Finger-licking barbeque, ablaze with fiery refinement
Claim to fame: Burnt leek topped with capers, parsley and chopped hazelnuts in brown butter sauce
Reason to go: The daily-changing à la carte menu
To look out for: Grilled short ribs (Aka Jacob’s Ladder)
Building on his East London pop-up BBQ concept, one-time Asador Extebarri chef and Perth native, David Pynt, has created one of the city’s most popular eateries. Burnt Ends fires up modern Australian-inspired BBQ fare, dispatched from custom built, double cavity brick ovens and a set of elevation grills.

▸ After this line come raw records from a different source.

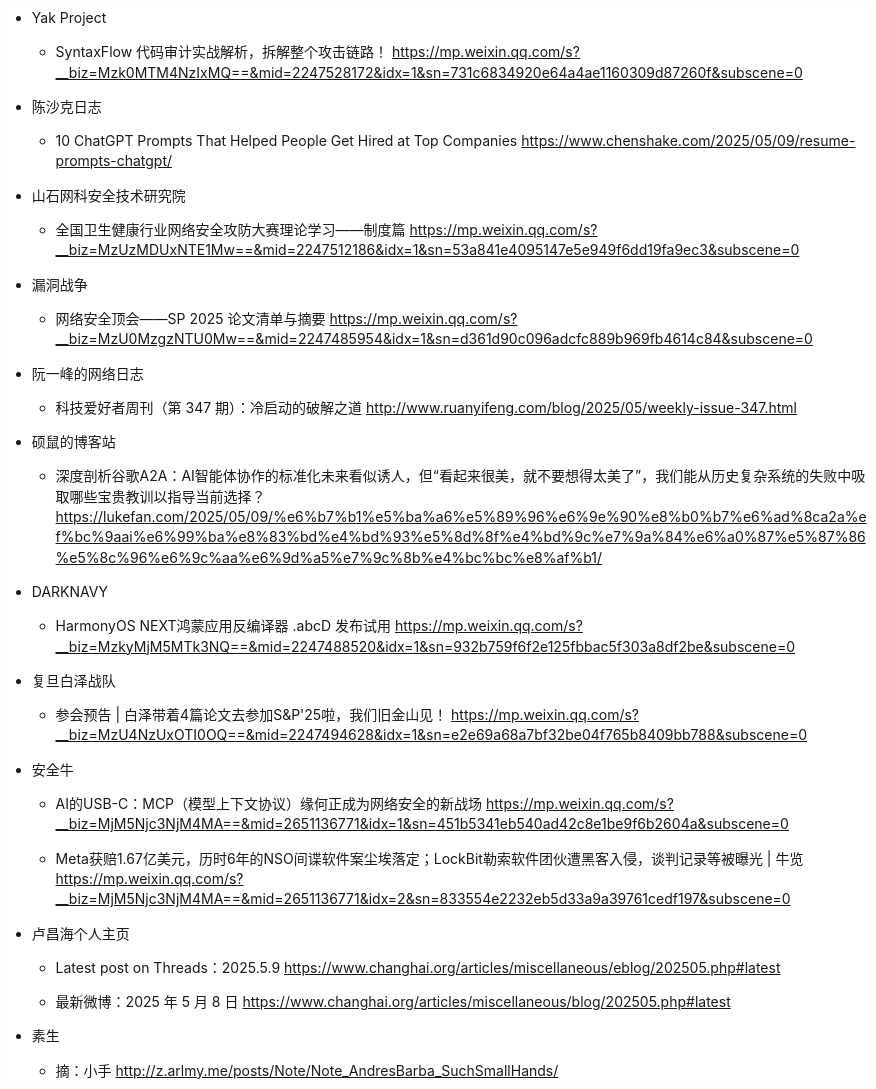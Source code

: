 - Yak Project
  - SyntaxFlow 代码审计实战解析，拆解整个攻击链路！
https://mp.weixin.qq.com/s?__biz=Mzk0MTM4NzIxMQ==&mid=2247528172&idx=1&sn=731c6834920e64a4ae1160309d87260f&subscene=0

- 陈沙克日志
  - 10 ChatGPT Prompts That Helped People Get Hired at Top Companies
https://www.chenshake.com/2025/05/09/resume-prompts-chatgpt/

- 山石网科安全技术研究院
  - 全国卫生健康行业网络安全攻防大赛理论学习——制度篇
https://mp.weixin.qq.com/s?__biz=MzUzMDUxNTE1Mw==&mid=2247512186&idx=1&sn=53a841e4095147e5e949f6dd19fa9ec3&subscene=0

- 漏洞战争
  - 网络安全顶会——SP 2025 论文清单与摘要
https://mp.weixin.qq.com/s?__biz=MzU0MzgzNTU0Mw==&mid=2247485954&idx=1&sn=d361d90c096adcfc889b969fb4614c84&subscene=0

- 阮一峰的网络日志
  - 科技爱好者周刊（第 347 期）：冷启动的破解之道
http://www.ruanyifeng.com/blog/2025/05/weekly-issue-347.html

- 硕鼠的博客站
  - 深度剖析谷歌A2A：AI智能体协作的标准化未来看似诱人，但“看起来很美，就不要想得太美了”，我们能从历史复杂系统的失败中吸取哪些宝贵教训以指导当前选择？
https://lukefan.com/2025/05/09/%e6%b7%b1%e5%ba%a6%e5%89%96%e6%9e%90%e8%b0%b7%e6%ad%8ca2a%ef%bc%9aai%e6%99%ba%e8%83%bd%e4%bd%93%e5%8d%8f%e4%bd%9c%e7%9a%84%e6%a0%87%e5%87%86%e5%8c%96%e6%9c%aa%e6%9d%a5%e7%9c%8b%e4%bc%bc%e8%af%b1/

- DARKNAVY
  - HarmonyOS NEXT鸿蒙应用反编译器 .abcD 发布试用
https://mp.weixin.qq.com/s?__biz=MzkyMjM5MTk3NQ==&mid=2247488520&idx=1&sn=932b759f6f2e125fbbac5f303a8df2be&subscene=0

- 复旦白泽战队
  - 参会预告 | 白泽带着4篇论文去参加S&P'25啦，我们旧金山见！
https://mp.weixin.qq.com/s?__biz=MzU4NzUxOTI0OQ==&mid=2247494628&idx=1&sn=e2e69a68a7bf32be04f765b8409bb788&subscene=0

- 安全牛
  - AI的USB-C：MCP（模型上下文协议）缘何正成为网络安全的新战场
https://mp.weixin.qq.com/s?__biz=MjM5Njc3NjM4MA==&mid=2651136771&idx=1&sn=451b5341eb540ad42c8e1be9f6b2604a&subscene=0

  - Meta获赔1.67亿美元，历时6年的NSO间谍软件案尘埃落定；LockBit勒索软件团伙遭黑客入侵，谈判记录等被曝光 | 牛览
https://mp.weixin.qq.com/s?__biz=MjM5Njc3NjM4MA==&mid=2651136771&idx=2&sn=833554e2232eb5d33a9a39761cedf197&subscene=0

- 卢昌海个人主页
  - Latest post on Threads：2025.5.9
https://www.changhai.org/articles/miscellaneous/eblog/202505.php#latest

  - 最新微博：2025 年 5 月 8 日
https://www.changhai.org/articles/miscellaneous/blog/202505.php#latest

- 素生
  - 摘：小手
http://z.arlmy.me/posts/Note/Note_AndresBarba_SuchSmallHands/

With a strict no-reservations (except for 6pm and 6.30pm) policy, snagging a seat at this hole-in-the-wall requires a bit of luck and lots of advance planning (We’re talking about six to eight weeks). Diners who oblige with patience are duly rewarded with Pynt’s smoky and savory small plates. Almost a fixture on his daily-changing menu is the burnt leek, a homerun that’s even inspired copies. It arrives stripped to its sweet tender stem with a riot of capers, parsley and chopped hazelnuts doused in an intoxicating brown butter sauce. So popular it may trigger a minor revolution if taken off the menu, pork sangar is Pynt’s signature style, slow-roasted pulled pork shoulder, sandwiched in homemade brioche and dripping with chipotle aioli, it’s a five-napkin-mess to eat but so worth it. Grilled meats and seafood are equal knockouts; the onglet from Mayura Station, Southern Australia, is presented on a blanket of sweet burnt onion purée topped with unctuous globs of bone marrow while plump Western Australian marron (Crayfish) appears with a crown of tobiko, chopped kombu and a drizzle of smoked butter beurre blanc. With the exception of a few pricey menu items, a meal at this trailblazing BBQ restaurant is not wallet-scorching.
Located in a narrow shop house unit in the heart of Chinatown’s former red light district, Burnt Ends offers only 16 seats, plus a minimum-spend chef’s table that takes no more than eight. The drinks list features an interesting array of Australian wines, about half of which are biodynamic, organic or natural, from small growers and family wineries.